1. Check DNS Propagation
- DNS changes can take up to 48 hours to fully propagate. During this time, some tools might still hit the old server.
- Use online tools like DNS Checker or What's My DNS to confirm that your domain is resolving to Webflow’s IPs:
(a) 75.2.70.75,
(b) 99.83.190.102.
2. Clear or Remove Legacy WordPress References
- If your WordPress site had plugins like Yoast SEO or embedded JSON-LD structured data referencing WordPress, these may still appear if:
- You exported and re-used the same content on Webflow without stripping old metadata.
- Third-party services have cached the old metadata.
- Inspect your Webflow site’s source code (in-browser) to confirm all meta tags, comments, or headers referring to WordPress are removed.
- Tools like SecurityHeaders.com or curl can show if any HTTP headers (e.g.,
X-Powered-By: WordPress
) are still being served. - If you used Cloudflare or a proxy CDN, ensure it isn’t caching and serving legacy headers or content.
- BuiltWith might display outdated data if its spider hasn’t re-crawled your updated site.

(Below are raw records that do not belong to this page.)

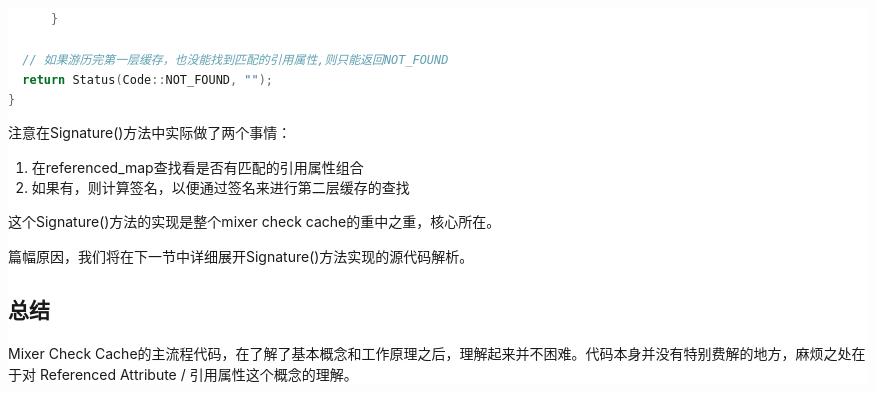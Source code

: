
 ```c++
      }

  // 如果游历完第一层缓存，也没能找到匹配的引用属性,则只能返回NOT_FOUND
  return Status(Code::NOT_FOUND, "");
}
```

注意在Signature()方法中实际做了两个事情：

1. 在referenced_map查找看是否有匹配的引用属性组合
2. 如果有，则计算签名，以便通过签名来进行第二层缓存的查找

这个Signature()方法的实现是整个mixer check cache的重中之重，核心所在。

篇幅原因，我们将在下一节中详细展开Signature()方法实现的源代码解析。

## 总结

Mixer Check Cache的主流程代码，在了解了基本概念和工作原理之后，理解起来并不困难。代码本身并没有特别费解的地方，麻烦之处在于对 Referenced Attribute / 引用属性这个概念的理解。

- You can request a re-scan on BuiltWith by visiting their site and submitting a new scan.
5. Ensure Webflow Hosting is Active
- In Webflow → Project Settings → Hosting, verify that:
- The domain is connected and set as the default domain.

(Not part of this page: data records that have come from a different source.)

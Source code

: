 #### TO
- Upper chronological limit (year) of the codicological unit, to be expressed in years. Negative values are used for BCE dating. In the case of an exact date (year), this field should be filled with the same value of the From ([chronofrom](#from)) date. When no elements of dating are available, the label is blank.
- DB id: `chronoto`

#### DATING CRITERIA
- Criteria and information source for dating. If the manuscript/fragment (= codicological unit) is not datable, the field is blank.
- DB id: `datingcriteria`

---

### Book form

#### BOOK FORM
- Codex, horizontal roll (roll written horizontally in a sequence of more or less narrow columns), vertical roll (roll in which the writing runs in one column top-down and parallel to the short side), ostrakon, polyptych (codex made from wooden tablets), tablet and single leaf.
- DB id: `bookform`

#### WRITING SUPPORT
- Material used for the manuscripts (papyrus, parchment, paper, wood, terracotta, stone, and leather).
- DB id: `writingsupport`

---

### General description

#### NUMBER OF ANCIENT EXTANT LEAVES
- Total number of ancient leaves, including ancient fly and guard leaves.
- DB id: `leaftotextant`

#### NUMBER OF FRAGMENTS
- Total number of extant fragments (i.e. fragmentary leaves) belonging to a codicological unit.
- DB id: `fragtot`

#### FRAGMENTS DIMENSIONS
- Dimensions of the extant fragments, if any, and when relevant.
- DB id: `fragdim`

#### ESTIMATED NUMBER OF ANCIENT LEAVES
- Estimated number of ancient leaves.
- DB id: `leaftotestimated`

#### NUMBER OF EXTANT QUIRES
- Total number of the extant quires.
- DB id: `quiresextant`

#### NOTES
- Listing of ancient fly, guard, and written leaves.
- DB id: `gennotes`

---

- Webflow is confirmed as handling hosting (green “Connected” status).
- Ensure that your GoDaddy DNS settings do not have extra A or CNAME records pointing to old WordPress hosting environments.
- Remove any legacy 301 redirects that point back to WordPress-hosted URLs.
Summary
If BuiltWith shows WordPress after a Webflow migration, the most common causes are DNS propagation delays, cached metadata, or residual WordPress headers. Confirm Webflow hosting is active, clean your site content of legacy tags, and request a BuiltWith re-scan.